En août, la violence a coûté la vie au journaliste anti-corruption et anti-cartel Fernando Villavicencio, également candidat à la présidence, abattu par une rafale de mitraillette après un discours de campagne. Il se classait en deuxième position dans les sondages.
Un état d’urgence a été déclaré après l’assassinat de Villavicencio, et Noboa et Gonzalez ont tous deux mené leur campagne sous une sécurité renforcée.
Les journalistes les suivant ont également dû porter des gilets pare-balles et des casques, et voyager dans des véhicules blindés. Beaucoup ont reçu des menaces de mort.
Des Candidats Promettent de Prioriser la Lutte Contre la Violence
Peu importe qui remporte l’élection de dimanche, le président élu ne restera en fonction que 16 mois, terminant ainsi le mandat du président actuel, Guillermo Lasso, qui a organisé un scrutin anticipé pour éviter une destitution possible pour détournement de fonds présumé.
Les candidats seront autorisés à se présenter à nouveau pour le mandat présidentiel de 2025-2029, et celui qui le suivra.
Tous deux relativement méconnus, une victoire de l’un ou l’autre des candidats serait historique : Gonzalez deviendrait la première femme présidente de l’Équateur, tandis que Noboa deviendrait le plus jeune président du pays.
Gonzalez est la candidate choisie par l’ancien président socialiste Rafael Correa, qui a gouverné de 2007 à 2017 et vit en exil en Belgique pour échapper à une peine de prison de huit ans pour corruption, un autre problème majeur dans le pays sud-américain.
Son rival, Noboa, est le fils de l’un des hommes les plus riches de l’Équateur, ayant lui-même connu cinq échecs aux élections présidentielles.
Lors de leurs derniers discours de campagne jeudi, les deux candidats ont promis un avenir meilleur.

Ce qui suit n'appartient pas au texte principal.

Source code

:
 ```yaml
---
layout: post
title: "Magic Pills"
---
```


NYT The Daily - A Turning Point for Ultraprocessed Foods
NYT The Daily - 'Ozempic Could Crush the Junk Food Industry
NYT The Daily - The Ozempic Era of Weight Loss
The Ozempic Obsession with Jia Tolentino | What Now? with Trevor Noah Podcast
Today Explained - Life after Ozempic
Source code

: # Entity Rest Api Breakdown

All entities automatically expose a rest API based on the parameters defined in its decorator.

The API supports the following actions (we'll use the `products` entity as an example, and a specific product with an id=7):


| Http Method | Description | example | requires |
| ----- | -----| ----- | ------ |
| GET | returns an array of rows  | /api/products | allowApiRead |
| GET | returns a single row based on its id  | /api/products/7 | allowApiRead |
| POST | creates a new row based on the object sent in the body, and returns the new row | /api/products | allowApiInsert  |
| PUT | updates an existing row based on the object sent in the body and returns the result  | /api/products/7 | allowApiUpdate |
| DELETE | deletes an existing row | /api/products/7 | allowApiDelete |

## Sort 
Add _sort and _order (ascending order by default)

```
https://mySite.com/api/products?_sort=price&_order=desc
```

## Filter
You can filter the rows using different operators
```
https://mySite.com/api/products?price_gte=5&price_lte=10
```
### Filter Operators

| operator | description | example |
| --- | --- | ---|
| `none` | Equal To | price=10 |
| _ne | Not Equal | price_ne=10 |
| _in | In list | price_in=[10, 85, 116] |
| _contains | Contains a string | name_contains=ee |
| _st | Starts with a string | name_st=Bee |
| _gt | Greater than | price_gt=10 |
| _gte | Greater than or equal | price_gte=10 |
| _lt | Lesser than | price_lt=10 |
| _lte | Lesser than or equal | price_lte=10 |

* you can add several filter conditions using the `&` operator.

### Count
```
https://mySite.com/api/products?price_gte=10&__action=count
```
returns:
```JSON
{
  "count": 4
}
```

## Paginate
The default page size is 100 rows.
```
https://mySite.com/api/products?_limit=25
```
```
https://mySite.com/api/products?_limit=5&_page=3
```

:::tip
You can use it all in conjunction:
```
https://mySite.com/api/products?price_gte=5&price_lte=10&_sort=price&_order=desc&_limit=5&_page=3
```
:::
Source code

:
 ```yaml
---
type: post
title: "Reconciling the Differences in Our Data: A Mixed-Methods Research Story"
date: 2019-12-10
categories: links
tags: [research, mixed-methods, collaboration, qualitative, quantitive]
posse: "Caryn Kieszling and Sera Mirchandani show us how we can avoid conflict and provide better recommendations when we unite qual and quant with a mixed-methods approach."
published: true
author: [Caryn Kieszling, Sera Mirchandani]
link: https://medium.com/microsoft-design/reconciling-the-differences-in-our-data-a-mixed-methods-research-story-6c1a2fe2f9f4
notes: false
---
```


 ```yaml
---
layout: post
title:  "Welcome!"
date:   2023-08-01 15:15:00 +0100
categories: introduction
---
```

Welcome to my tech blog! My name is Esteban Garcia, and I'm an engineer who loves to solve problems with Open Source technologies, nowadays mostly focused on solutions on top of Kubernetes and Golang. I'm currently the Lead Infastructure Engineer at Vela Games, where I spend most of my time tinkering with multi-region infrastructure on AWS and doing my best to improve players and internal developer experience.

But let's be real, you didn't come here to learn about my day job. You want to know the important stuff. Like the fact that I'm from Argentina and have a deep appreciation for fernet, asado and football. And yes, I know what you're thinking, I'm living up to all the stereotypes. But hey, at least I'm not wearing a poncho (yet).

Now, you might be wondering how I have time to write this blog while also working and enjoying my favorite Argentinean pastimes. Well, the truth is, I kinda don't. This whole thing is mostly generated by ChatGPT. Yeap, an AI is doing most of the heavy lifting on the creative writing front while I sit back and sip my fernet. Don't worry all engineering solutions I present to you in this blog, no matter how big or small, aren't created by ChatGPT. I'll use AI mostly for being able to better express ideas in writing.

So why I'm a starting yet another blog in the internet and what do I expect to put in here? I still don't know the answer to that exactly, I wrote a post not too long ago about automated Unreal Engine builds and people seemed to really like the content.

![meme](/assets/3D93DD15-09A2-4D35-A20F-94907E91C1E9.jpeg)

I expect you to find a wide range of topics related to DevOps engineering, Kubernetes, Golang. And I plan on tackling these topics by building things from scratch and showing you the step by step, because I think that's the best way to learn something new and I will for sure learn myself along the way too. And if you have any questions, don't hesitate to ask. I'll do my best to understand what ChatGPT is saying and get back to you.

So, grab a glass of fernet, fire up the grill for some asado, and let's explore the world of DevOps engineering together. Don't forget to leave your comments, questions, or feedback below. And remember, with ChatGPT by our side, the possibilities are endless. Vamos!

“Merci de croire en ce projet politique, de croire que la jeunesse peut changer un pays”, a déclaré Noboa à ses partisans dans la ville de pêche de Muey, dans le sud-ouest du pays.
Pour sa part, Gonzalez s’est rendue à Guayaquil, la ville la plus touchée par la récente violence, où elle a déclaré à ses partisans : “Dans l’unité, nous élèverons cet Équateur… qui réclame la paix, la sécurité, l’emploi, la santé, la médecine.”
L’Équateur affiche un taux de pauvreté de 27 %, avec un quart de la population au chômage ou occupant un emploi informel. Les sondages d’opinion classent le chômage comme la deuxième préoccupation des électeurs.
Gonzalez a promis davantage de dépenses sociales si elle est élue, en particulier dans le domaine de l’éducation et de la santé, tandis que Noboa a juré de garantir “le progrès pour tous”.
Sur huit candidats, Gonzalez a remporté le plus grand nombre de votes au premier tour en août, avec 34 %, suivi de Noboa avec 23 %.
Les sondages d’opinion prévoient une élection serrée dimanche, avec un pourcentage élevé d’électeurs indécis.
Ni Gonzalez ni Noboa n’auront le luxe d’une majorité absolue pour soutenir leurs projets au Parlement, et avec seulement 16 mois au pouvoir, ils auront du mal à faire adopter des réformes quelles qu’elles soient.
Le vote est obligatoire pour les 13,4 millions d’électeurs éligibles dans un pays de 16,9 millions d’habitants.
Les bureaux de vote seront ouverts pendant 10 heures à partir de 7 heures du matin (12h00 GMT).